• _ACTION ITEM_: The answer must consist of every line in the data below that holds the word "lecciones".

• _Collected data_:
######

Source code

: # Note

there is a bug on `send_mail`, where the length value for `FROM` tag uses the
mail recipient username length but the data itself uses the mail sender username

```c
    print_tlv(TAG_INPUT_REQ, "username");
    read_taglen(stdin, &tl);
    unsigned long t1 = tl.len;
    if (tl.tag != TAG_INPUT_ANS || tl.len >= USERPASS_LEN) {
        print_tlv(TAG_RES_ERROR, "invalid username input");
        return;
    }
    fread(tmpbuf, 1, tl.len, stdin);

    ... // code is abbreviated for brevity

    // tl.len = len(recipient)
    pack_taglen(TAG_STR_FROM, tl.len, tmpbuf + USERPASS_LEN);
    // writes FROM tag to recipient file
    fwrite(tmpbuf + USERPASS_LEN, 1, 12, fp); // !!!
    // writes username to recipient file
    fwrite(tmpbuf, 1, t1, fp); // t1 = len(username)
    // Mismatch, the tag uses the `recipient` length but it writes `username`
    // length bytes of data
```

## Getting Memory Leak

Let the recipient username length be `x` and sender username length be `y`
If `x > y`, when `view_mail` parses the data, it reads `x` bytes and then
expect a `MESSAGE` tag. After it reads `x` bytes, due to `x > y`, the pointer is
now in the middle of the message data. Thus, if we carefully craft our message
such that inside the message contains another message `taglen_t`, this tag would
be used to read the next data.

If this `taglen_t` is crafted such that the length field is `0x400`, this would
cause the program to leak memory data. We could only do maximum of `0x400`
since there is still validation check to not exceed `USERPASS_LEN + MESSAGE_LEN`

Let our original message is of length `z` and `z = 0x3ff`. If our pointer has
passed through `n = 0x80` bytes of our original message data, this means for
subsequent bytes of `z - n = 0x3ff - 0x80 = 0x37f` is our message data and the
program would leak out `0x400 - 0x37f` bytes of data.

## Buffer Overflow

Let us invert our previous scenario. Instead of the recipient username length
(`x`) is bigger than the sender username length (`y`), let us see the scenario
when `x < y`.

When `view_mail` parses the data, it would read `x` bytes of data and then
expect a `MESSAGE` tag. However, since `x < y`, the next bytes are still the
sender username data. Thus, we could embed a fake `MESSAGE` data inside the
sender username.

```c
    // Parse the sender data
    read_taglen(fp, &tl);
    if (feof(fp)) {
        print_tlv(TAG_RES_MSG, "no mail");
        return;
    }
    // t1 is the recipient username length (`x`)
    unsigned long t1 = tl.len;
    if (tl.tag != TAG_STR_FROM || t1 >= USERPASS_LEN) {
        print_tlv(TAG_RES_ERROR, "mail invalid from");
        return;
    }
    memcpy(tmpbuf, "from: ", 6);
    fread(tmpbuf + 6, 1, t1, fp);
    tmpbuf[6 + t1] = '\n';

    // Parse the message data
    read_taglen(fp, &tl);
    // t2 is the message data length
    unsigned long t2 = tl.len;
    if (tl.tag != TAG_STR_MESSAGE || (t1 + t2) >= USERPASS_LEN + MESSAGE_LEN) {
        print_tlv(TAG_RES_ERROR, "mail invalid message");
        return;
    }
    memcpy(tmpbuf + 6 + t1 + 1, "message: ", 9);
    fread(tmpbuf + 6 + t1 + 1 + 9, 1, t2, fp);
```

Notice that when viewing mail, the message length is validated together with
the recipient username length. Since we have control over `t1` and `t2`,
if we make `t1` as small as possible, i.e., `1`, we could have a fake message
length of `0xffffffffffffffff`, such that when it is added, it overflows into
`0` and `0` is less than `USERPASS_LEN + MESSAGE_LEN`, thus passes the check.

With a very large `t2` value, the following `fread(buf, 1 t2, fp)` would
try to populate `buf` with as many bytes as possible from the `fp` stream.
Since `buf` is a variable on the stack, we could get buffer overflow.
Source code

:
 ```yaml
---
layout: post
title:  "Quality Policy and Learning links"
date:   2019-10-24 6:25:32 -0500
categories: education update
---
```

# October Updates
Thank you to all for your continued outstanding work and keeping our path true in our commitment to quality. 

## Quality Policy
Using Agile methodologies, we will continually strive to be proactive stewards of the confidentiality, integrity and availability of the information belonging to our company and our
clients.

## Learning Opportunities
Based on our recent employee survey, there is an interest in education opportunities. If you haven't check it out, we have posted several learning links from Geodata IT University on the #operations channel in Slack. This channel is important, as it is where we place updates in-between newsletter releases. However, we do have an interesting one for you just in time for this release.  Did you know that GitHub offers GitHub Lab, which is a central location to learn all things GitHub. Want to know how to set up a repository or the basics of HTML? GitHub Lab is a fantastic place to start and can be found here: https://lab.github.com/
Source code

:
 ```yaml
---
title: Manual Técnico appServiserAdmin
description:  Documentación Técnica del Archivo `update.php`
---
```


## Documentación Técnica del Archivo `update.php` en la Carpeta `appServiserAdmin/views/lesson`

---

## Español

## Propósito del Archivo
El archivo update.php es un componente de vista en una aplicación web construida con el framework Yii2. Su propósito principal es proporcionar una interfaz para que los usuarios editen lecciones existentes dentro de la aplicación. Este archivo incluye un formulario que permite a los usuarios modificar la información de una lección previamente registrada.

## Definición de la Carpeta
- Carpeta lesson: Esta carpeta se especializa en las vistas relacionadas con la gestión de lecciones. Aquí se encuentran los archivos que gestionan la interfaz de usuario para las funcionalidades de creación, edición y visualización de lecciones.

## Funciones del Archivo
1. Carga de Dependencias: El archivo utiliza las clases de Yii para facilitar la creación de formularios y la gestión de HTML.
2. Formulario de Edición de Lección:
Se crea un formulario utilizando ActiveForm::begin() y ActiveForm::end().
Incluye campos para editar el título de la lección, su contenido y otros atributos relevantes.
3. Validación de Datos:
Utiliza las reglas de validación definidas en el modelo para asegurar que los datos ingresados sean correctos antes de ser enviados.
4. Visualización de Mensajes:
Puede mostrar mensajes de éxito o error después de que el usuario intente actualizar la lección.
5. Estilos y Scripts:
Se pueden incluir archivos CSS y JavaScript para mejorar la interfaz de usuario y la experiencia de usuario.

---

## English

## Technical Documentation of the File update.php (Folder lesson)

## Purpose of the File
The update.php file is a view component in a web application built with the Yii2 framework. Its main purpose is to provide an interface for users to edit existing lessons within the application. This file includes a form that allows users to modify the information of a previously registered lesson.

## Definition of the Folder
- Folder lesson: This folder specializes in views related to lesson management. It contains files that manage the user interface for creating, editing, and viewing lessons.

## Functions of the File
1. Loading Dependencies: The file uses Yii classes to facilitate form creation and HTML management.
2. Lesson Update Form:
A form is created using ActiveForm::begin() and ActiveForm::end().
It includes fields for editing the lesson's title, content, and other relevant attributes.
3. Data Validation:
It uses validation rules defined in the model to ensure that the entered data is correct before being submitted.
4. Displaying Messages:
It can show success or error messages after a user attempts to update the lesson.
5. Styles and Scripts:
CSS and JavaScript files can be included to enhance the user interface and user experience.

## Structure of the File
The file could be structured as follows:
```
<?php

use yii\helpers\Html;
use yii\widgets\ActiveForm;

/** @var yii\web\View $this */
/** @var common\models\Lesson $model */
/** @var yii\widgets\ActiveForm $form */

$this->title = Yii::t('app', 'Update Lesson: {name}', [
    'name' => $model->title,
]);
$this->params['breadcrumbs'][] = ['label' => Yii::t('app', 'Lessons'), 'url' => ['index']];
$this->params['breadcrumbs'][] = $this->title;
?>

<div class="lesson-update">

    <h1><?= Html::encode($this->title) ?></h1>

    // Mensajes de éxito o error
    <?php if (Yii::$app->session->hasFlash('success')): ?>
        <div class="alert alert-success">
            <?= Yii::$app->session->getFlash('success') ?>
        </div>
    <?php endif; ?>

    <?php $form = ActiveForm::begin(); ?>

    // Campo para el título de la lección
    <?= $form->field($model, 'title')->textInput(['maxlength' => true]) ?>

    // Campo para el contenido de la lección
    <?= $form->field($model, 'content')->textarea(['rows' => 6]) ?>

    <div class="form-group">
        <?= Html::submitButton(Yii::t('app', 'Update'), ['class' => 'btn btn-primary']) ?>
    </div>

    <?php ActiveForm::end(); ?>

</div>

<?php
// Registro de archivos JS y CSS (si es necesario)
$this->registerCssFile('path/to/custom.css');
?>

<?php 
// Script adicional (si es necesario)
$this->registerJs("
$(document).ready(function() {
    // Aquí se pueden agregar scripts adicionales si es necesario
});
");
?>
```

######

• _THE COMPLETED TASK_:
El archivo update.php es un componente de vista en una aplicación web construida con el framework Yii2. Su propósito principal es proporcionar una interfaz para que los usuarios editen lecciones existentes dentro de la aplicación. Este archivo incluye un formulario que permite a los usuarios modificar la información de una lección previamente registrada.
- Carpeta lesson: Esta carpeta se especializa en las vistas relacionadas con la gestión de lecciones. Aquí se encuentran los archivos que gestionan la interfaz de usuario para las funcionalidades de creación, edición y visualización de lecciones.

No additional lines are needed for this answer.